Я слишком поздно об этом узнал, а то непременно устроил бы на него засаду.
Теперь же он дня два как благополучно стоит в порту. Мой план заключается в
том, чтобы захватить его на стоянке вместе с командой и переправить во
Францию.
--А если их окажется больше?
--Ну что ж, придется рискнуть. Всего не предугадаешь. К тому же я
рассчитываю на внезапность, раньше мне это помогало.
Он посмотрел на нее и усмехнулся, заметив, что она скептически пожимает
плечами, словно считая его затею совершенно невыполнимой.
--Неужели вы думаете, что я зря просидел в каюте эти пять дней? --
спросил он. -- Не волнуйтесь, все продумано до мелочей.

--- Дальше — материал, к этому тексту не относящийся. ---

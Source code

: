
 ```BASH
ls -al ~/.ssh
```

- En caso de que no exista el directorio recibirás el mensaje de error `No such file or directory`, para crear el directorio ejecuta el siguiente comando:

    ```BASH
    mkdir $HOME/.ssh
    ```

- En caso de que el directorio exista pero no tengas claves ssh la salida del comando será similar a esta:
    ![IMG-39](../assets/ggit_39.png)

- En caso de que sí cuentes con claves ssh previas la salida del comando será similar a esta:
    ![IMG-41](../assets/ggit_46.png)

Да и матросы мои не
теряли времени даром, пока корабль стоял в ручье. Годолфин сказал вам
правду: они действительно любят бродить по окрестностям, но вовсе не для
того, чтобы соблазнять местных красоток. Точнее, не только для того.
--Разве они говорят по-английски?
--Некоторые говорят. Именно те, которых я посылаю на берег.
--Поразительная предусмотрительность!
--Нет, обычный деловой подход.
Берег вырисовывался все ясней, и вскоре корабль уже входил в
просторную, широкую бухту. Далеко на западе протянулась белая песчаная коса,
быстро темнеющая в наступивших сумерках. Корабль по-прежнему держал курс на
север, неуклонно двигаясь к берегу, хотя поблизости не было видно ни реки,
ни удобной стоянки.
--Вы еще не поняли, куда мы плывем? -- спросил он.
--Нет, -- ответила она.
Он не стал ничего объяснять, а только улыбнулся и пристально посмотрел
на нее, насвистывая сквозь зубы. Чтобы не выдать себя, она отвернулась --
слишком многое читалось в ее глазах, да и в его тоже. Она смотрела на
ровную, спокойную гладь моря, вдыхала запахи травы, мха, листьев и нагретого
за день песка, которые вечерний ветерок доносил с прибрежных скал, и думала
о том, что это и есть счастье, это и есть та жизнь, о которой она мечтала.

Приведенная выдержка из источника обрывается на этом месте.